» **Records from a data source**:
···
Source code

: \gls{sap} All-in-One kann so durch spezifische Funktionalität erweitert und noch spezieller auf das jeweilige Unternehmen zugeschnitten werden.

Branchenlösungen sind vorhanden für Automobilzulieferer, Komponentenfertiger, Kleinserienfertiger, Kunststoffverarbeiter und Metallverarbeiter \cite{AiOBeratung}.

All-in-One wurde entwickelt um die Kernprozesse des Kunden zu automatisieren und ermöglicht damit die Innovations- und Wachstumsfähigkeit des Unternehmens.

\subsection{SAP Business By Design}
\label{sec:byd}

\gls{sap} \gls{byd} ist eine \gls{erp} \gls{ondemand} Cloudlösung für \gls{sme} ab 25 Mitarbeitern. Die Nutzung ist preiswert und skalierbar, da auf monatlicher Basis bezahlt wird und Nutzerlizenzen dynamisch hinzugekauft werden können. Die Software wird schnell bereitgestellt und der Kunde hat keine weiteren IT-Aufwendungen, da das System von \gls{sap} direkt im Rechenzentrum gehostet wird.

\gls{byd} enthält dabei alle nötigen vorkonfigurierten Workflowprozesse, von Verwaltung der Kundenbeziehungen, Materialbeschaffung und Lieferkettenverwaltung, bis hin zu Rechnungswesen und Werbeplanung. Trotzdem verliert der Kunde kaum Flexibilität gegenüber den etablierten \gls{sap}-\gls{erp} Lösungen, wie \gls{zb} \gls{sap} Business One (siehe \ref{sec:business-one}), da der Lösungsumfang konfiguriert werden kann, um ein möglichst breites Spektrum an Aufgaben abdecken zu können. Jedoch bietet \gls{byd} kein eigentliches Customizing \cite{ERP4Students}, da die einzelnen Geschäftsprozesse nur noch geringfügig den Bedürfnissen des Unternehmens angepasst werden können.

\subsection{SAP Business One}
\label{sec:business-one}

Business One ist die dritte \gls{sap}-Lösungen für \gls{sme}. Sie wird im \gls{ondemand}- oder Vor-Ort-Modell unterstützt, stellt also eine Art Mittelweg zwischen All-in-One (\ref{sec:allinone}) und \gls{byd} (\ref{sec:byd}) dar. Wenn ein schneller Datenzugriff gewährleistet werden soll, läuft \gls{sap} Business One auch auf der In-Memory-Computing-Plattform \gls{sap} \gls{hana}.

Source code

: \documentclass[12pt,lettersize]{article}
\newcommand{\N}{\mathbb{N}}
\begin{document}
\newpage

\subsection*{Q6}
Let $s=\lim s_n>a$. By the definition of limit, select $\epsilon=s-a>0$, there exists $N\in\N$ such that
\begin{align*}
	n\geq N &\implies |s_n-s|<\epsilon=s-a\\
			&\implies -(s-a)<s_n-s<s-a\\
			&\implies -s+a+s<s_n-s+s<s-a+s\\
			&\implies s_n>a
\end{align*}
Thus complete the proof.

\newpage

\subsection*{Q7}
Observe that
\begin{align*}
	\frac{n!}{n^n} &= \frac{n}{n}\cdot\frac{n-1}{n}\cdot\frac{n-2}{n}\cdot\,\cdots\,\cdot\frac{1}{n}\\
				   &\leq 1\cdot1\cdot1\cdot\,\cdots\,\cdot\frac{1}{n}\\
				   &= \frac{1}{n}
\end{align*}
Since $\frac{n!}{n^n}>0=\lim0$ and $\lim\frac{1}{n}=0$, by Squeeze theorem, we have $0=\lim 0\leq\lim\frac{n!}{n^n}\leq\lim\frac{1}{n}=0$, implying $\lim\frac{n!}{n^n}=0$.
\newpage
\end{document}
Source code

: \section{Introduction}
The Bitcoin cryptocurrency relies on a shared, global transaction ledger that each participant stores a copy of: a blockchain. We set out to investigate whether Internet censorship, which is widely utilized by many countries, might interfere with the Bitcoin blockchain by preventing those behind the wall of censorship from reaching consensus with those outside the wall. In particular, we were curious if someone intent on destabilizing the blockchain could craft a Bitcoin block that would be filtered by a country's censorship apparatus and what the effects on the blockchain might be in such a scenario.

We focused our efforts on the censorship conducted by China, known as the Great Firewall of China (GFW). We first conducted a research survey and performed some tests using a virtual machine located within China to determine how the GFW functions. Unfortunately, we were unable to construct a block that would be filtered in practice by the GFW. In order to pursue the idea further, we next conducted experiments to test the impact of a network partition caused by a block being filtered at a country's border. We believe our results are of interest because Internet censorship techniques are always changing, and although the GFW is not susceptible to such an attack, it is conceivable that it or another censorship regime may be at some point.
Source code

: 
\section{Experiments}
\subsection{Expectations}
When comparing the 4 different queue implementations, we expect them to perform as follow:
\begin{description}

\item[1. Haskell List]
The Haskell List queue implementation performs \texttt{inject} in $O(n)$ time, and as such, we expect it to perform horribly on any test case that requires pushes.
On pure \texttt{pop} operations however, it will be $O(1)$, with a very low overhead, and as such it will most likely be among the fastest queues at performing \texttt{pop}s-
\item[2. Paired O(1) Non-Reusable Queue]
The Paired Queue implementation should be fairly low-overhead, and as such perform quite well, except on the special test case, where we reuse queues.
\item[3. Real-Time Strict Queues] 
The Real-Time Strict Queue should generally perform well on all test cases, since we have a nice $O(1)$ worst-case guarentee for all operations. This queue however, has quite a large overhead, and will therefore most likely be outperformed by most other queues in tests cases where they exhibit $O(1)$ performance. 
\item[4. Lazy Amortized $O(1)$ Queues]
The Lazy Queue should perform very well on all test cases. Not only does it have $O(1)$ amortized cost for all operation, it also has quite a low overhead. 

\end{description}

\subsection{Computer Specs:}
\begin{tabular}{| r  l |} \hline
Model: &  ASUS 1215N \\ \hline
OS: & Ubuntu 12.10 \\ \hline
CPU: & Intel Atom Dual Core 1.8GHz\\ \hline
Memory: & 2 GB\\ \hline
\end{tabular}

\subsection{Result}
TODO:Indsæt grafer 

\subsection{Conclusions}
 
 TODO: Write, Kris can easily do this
···
Tally the lines above that include the word "Lazy"; answer with the total only.

2